- **Work item**
Scan the records below for the word "https". Copy each line where it appears.

Plain-text document sources:
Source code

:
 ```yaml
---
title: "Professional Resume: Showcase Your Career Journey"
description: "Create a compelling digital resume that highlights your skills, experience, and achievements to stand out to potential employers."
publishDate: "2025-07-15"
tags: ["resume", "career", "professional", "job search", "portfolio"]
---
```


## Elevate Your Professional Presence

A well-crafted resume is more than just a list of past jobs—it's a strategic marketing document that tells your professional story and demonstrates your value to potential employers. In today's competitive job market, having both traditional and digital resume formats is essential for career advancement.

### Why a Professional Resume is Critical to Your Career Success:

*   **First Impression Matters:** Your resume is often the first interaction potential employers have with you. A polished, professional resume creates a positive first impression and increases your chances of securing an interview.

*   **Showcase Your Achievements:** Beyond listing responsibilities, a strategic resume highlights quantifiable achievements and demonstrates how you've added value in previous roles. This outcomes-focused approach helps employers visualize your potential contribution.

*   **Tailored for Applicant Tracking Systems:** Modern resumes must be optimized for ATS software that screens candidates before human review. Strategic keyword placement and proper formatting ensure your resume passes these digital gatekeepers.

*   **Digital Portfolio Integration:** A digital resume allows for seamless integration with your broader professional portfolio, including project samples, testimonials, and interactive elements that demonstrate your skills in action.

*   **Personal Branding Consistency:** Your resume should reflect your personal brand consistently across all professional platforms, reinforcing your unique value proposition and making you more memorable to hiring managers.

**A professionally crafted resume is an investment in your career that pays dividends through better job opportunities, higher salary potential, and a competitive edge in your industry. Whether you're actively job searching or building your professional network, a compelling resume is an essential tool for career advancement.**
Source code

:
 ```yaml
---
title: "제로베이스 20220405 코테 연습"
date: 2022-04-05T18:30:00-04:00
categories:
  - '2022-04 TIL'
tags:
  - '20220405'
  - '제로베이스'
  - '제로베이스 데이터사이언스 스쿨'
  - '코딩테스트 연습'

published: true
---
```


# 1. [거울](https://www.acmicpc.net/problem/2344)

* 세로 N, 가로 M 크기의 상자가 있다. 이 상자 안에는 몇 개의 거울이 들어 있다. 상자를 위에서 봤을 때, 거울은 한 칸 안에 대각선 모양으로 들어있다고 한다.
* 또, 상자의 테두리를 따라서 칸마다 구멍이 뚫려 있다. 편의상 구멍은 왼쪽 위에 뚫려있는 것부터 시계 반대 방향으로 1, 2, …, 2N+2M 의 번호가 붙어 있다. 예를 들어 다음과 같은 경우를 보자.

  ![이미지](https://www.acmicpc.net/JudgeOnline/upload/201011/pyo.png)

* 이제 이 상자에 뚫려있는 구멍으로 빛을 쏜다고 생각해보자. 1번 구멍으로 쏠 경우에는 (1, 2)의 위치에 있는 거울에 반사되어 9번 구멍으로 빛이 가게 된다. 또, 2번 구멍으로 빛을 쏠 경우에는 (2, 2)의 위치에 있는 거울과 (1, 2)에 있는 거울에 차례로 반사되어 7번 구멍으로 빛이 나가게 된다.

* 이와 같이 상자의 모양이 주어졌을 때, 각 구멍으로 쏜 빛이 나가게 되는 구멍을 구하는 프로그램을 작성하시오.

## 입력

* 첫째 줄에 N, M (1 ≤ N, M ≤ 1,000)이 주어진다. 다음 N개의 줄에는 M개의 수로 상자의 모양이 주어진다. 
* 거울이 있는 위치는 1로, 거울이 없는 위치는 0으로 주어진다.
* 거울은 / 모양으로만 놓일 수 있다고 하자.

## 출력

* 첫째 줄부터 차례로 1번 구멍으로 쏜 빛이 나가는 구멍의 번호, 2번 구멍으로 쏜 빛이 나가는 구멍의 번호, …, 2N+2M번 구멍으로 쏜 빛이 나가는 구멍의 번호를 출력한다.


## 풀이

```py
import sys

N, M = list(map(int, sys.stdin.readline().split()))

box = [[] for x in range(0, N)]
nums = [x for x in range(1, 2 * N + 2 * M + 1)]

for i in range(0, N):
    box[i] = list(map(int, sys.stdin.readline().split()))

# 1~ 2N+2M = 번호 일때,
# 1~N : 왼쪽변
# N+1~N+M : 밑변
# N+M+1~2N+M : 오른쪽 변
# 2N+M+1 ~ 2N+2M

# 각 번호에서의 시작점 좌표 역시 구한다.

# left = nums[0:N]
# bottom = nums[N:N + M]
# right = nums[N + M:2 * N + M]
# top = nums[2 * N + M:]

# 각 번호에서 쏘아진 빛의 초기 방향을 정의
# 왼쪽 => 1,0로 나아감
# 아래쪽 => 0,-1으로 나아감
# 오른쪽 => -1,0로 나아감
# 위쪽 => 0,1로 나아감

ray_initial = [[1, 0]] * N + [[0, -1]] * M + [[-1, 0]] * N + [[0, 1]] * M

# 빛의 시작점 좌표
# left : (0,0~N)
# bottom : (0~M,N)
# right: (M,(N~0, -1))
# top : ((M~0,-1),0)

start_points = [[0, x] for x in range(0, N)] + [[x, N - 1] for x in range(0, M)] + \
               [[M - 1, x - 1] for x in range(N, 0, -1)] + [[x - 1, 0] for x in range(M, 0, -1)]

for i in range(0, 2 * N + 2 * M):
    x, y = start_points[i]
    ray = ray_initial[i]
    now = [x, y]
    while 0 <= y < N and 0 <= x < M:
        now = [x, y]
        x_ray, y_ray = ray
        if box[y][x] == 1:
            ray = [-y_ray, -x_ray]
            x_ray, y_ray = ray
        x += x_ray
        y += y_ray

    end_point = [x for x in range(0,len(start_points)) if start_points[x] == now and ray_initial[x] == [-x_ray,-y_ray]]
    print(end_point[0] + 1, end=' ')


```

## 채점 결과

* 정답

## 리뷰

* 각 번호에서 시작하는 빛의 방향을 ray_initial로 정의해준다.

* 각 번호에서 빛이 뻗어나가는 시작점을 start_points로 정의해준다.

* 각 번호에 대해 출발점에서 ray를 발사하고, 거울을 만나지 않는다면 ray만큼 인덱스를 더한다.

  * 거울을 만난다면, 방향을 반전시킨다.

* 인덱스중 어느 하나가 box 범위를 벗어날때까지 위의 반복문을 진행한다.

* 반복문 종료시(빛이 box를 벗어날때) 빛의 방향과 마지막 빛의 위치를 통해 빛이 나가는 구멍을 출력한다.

- **Result of the task**
# 1. [거울](https://www.acmicpc.net/problem/2344)
  ![이미지](https://www.acmicpc.net/JudgeOnline/upload/201011/pyo.png)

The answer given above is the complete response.